Dari Abu Said yaitu Samurah bin jundub Radhiyallahu’anhu, katanya: “Sesungguhnya saya dahulu itu sebagai seorang anak-anak di zaman Rasulullah ﷺ, maka saya menghafal -berbagai ajaran- dari beliau. Juga beliau tidak pernah melarang saya berbicara, melainkan jika di situ ada orang yang lebih tua usianya dariku.” (Muttafaq ‘alaih)
Pada waktu itu, Samurah bin jundub Radhiyallahu’anhu masih kecil sekitar 13 atau 14 tahun. Dhohirnya pada waktu perang Hondak atau Uhud. Hadits ini mengajarkan hendaknya menghormati orang yang lebih tua, terpandang atau penguasa yang sering dijumpai dalam suatu majelis.
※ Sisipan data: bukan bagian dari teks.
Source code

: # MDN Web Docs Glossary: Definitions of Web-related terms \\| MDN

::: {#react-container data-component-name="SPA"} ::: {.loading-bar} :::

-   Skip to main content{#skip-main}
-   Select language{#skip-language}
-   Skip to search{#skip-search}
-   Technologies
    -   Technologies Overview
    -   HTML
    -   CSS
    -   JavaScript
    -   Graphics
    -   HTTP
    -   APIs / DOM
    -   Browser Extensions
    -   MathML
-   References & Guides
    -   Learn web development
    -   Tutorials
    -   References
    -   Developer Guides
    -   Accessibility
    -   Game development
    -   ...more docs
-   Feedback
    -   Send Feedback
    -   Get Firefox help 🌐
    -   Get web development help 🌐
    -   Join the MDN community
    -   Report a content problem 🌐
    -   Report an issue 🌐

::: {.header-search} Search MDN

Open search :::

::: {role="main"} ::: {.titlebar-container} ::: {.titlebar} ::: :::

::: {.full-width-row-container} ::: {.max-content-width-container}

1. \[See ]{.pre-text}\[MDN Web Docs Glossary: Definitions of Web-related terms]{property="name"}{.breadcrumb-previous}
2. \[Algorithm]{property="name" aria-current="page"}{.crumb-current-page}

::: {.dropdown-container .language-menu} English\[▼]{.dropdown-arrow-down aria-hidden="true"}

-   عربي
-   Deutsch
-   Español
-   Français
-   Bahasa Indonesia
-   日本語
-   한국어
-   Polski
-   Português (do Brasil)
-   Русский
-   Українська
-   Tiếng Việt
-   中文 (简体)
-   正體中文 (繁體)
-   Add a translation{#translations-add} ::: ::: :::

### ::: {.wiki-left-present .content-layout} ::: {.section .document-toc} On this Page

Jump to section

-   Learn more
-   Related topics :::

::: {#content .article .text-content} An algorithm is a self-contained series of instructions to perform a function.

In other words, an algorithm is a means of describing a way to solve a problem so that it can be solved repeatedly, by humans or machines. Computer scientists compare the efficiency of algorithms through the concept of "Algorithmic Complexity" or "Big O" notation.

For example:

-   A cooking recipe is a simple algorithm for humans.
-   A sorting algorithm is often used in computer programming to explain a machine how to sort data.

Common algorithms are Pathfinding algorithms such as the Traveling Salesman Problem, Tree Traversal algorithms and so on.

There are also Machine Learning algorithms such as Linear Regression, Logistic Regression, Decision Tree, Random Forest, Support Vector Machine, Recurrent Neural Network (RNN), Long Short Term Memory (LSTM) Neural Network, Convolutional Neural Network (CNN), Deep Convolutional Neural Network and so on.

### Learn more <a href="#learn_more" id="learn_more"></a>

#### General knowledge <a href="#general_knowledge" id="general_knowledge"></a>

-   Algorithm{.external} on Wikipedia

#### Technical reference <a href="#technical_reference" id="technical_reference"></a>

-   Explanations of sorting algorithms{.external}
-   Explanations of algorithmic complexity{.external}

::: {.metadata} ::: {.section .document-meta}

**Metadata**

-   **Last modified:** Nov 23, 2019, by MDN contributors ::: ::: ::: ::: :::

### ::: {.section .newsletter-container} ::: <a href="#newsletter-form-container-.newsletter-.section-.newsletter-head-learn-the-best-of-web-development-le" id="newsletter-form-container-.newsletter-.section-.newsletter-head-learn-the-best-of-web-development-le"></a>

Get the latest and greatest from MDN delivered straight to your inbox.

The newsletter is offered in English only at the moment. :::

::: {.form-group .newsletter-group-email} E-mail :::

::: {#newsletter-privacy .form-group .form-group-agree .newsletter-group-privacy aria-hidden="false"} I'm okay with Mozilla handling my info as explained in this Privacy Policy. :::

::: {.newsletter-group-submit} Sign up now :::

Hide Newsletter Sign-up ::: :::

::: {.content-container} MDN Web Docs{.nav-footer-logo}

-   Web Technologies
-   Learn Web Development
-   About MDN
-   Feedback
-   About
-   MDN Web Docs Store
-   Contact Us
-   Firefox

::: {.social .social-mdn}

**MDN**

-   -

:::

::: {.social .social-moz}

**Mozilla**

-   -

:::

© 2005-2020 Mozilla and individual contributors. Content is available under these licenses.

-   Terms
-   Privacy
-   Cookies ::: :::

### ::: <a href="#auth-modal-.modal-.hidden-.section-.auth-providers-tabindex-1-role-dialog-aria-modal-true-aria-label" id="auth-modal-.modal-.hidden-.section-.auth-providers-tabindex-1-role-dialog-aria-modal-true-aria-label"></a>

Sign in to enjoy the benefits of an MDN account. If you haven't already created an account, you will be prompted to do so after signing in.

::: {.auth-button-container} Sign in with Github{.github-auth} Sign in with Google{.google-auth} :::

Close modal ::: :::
Orang tua biasanya lebih suka untuk bercerita atau memberi nasihat yang panjang.
Terkadang orang yang baru belajar, dia tahu satu atau dua ilmu, saking semangatnya dia umbar kesana-sini tanpa tahu rambu dan sopan santun.
Apabila dia mengetahui seseorang yang lebih mampu menyampaikan, biarkan dia berbicara. Karena ilmu bukan untuk dibanggakan, atau untuk dikatakan menonjol. Ilmu disampaikan karena Allâh ﷻ dan Rasul-Nya, dan ditegakkan syari’at Allâh ﷻ karena ikhlas, bukan karena riya.
Dari Anas Radhiyallahu’anhu, katanya: “Rasulullah ﷺ bersabda: “Tidaklah seorang pemuda itu memuliakan seorang tua karena usianya, melainkan Allah akan ditakdirkan untuknya orang yang akan memuliakannya nanti, jika ia telah berusia tua -maksudnya setelah tuanya pasti akan dimuliakan anak-anak yang lebih muda daripadanya-.” Diriwayatkan oleh Imam Tirmidzi dan ia mengatakan bahwa hadis ini adalah hadits gharib.
Kata pepatah Arab, al-jaza min jinsil-amal (balasan seusai dengan amal perbuatan). Allâh ﷻ tidak akan menyia-nyiakan perbuatan hamba-Nya. Meskipun hadits ini lemah, tetapi kadang disampaikan oleh para ulama dalam hal Fadhailil A’mal.